Bu tabloya göre göç hareketi iki türlü gerçekleşiyor. İlçeler göç veriyor. Bu göçün büyük bir kısmı şehir merkezine doğru oluyor.
Özellikle Atakum’ un yoğun olarak göç alan bir merkez olduğunu biliyoruz.
Bütün bunlara bakarak Samsun’da nüfus artmasa bile göç hareketinin varlığı da inkâr edilemez bir durum olarak ortada duruyor.
Hal böyleyken bu nüfusu besleyecek ekonomik yapıya bir göz atmamız gerekirse, bu durum biraz canımızı sıkacak gibi görünüyor.
Samsun’da istihdamın büyük bir bölümünü kamu kuruluşları karşılıyordu.
Yani.
Karayolları.
Tekel, Azot ve Bakır
Bu örnekleri çoğaltabiliriz.
Karayollarının son yıllarda yeni işçi aldığına şahitlik edeniniz var mı.
Ya Tekel’de son bikaç yıl içinde işe gireni biliyor musunuz.
Azot ve Bakır’ dan dan hiç söz etmeyeyim isterseniz.
Canınız fena halde sıkılabilir çünkü.
Samsun halkı için bu kuruluşların tümü iş umuduydu.

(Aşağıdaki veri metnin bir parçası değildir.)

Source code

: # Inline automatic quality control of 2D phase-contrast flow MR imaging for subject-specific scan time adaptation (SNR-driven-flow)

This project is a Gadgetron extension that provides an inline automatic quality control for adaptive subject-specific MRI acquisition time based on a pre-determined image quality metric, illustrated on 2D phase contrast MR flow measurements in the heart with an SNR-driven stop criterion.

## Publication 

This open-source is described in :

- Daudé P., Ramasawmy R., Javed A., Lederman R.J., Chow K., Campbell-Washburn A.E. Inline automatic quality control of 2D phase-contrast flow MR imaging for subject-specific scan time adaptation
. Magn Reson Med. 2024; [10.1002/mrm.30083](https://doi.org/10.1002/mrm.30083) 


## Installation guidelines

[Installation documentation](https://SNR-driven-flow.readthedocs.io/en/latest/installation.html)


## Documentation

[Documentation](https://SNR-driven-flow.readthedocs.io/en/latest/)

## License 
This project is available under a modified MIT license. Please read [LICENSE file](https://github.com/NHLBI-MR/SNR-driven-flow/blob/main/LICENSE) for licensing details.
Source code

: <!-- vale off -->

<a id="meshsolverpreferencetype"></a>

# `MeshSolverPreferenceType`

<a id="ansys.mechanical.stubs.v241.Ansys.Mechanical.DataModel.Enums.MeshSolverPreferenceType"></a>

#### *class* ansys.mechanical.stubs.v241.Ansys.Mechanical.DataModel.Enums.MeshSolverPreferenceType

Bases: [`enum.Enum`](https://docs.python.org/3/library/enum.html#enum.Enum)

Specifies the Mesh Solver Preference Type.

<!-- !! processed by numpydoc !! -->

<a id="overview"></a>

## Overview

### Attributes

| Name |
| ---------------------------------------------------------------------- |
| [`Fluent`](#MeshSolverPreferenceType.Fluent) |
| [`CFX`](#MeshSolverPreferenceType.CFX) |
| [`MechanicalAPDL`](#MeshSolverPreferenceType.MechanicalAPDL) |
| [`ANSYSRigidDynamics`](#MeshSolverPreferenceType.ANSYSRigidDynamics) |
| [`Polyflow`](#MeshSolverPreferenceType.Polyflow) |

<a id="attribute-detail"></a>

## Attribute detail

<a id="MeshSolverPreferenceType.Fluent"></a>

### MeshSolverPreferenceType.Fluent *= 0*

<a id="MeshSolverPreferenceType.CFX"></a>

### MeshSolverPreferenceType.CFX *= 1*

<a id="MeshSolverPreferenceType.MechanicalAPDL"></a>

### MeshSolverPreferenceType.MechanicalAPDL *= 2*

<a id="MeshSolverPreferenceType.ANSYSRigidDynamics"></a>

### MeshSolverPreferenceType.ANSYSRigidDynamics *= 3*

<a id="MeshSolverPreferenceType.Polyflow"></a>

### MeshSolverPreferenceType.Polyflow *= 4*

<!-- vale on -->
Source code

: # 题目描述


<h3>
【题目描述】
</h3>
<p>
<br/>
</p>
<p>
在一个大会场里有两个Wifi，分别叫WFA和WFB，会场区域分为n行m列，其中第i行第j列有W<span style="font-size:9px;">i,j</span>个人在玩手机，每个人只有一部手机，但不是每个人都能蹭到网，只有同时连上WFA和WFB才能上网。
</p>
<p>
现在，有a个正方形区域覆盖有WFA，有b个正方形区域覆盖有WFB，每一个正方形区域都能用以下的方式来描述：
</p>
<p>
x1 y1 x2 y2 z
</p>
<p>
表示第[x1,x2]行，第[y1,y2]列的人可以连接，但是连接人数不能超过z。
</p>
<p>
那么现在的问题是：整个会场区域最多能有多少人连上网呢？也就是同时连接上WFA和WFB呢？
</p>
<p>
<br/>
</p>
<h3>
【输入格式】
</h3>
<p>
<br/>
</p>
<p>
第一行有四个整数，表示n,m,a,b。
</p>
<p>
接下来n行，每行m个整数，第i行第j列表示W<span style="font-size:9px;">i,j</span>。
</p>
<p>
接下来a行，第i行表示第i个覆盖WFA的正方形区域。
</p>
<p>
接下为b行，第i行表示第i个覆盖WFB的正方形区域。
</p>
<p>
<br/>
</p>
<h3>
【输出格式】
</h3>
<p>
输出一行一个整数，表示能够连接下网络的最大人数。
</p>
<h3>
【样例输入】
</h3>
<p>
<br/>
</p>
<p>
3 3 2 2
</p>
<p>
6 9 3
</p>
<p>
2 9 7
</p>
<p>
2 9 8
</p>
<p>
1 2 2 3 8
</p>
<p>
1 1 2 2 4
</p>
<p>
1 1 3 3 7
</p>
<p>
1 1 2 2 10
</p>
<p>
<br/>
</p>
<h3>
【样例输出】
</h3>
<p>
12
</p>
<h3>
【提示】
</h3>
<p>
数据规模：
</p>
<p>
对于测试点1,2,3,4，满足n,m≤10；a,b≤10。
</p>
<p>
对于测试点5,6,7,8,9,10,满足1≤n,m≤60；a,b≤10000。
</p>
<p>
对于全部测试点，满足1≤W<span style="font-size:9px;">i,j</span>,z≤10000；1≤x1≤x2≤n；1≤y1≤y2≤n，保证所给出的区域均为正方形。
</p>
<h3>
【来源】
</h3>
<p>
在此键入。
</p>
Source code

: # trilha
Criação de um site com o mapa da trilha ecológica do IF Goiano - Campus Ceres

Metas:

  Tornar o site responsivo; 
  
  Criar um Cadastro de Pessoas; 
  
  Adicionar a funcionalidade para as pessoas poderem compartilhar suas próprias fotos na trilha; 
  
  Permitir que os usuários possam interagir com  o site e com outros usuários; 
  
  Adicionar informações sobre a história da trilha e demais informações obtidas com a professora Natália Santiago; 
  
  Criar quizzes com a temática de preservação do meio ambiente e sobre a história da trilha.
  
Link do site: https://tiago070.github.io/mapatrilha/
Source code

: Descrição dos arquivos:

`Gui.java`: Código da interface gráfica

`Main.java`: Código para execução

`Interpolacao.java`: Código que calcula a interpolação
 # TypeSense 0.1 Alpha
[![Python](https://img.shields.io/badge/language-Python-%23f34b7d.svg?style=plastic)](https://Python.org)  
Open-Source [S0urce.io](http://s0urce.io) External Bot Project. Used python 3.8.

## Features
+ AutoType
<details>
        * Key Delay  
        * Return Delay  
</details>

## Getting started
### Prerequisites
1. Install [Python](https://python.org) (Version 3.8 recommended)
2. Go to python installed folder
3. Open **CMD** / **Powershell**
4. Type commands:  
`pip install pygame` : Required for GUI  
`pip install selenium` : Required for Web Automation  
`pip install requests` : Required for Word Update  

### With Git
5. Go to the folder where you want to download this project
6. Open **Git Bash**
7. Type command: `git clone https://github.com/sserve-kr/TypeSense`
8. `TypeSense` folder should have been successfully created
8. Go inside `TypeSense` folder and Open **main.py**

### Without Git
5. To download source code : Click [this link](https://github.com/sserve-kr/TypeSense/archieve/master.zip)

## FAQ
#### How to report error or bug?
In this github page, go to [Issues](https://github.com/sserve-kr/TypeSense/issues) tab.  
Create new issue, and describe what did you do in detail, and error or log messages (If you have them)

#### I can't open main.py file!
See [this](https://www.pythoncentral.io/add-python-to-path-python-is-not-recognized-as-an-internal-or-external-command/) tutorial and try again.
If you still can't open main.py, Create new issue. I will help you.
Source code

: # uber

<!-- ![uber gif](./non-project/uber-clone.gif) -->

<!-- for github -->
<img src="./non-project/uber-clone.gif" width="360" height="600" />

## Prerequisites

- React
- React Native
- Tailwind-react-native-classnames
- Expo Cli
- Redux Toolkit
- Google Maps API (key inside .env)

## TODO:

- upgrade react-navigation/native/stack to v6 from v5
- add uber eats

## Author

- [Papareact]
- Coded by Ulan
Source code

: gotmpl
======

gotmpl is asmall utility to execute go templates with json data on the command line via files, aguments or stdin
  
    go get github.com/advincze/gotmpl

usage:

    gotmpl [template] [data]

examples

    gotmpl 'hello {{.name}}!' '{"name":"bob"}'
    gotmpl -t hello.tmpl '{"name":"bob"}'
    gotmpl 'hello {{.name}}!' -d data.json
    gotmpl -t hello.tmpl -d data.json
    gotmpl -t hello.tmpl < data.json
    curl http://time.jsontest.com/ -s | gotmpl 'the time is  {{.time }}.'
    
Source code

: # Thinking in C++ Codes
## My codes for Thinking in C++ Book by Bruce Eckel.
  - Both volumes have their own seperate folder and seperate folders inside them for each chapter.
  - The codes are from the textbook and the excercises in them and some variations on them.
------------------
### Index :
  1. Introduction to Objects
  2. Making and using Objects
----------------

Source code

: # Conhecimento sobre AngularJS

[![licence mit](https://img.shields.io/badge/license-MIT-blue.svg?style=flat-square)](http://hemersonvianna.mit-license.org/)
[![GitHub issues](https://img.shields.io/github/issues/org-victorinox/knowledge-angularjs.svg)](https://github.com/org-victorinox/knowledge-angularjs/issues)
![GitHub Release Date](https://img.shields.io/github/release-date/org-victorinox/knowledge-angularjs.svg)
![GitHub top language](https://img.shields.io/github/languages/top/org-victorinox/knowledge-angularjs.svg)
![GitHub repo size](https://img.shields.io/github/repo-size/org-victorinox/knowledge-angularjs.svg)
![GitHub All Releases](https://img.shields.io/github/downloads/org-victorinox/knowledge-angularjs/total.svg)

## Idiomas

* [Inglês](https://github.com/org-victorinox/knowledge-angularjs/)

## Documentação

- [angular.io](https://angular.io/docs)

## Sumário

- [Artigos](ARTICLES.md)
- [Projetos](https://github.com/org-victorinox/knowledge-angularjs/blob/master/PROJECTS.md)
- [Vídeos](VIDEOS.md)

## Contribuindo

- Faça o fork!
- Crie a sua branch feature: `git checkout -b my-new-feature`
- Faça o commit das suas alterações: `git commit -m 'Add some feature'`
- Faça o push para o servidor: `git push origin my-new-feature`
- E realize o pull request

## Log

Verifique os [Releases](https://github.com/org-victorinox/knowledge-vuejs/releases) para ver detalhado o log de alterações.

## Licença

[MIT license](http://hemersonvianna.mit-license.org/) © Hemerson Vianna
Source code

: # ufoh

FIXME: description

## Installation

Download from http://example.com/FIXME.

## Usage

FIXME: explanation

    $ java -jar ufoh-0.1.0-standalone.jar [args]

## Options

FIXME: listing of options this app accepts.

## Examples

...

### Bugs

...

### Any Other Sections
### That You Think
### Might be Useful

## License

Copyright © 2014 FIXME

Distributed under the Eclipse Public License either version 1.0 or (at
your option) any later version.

Halkına iş ve aş bulmak devletin temel görevidir.
Sosyal devlet olmanın olmazsa olmaz koşullarından birisi halkını beslemektir zira.
Geçenlerde bir dostumdan öğrendim. Samsun’da işsizlik artıyormuş.
Öyle yüzde iki veya üç gibi değil.
Bikaç yıl önce yüzde 17 olan işsizlik oranı, bu yıl itibariyle yüzde 34’e yükselmiş.
Çok ciddi bir atış bu.
Tam alarm düzeyi yani.
Bu bilgi öyle kahvehane köşesinde de alınmış değil üstelik. Bunu bana söyleyen kişi etkili ve yetkili birisidir.
Söyledikleri yabana atılı cinsten değil bu bakımdan.
Kara kara bu sorunun nasıl çözülebilirliği için kafa yoruluyor şu sıralar.
‘’Samsun uçuyor, kaçıyor’’ diyen dostlara ithaf olunur.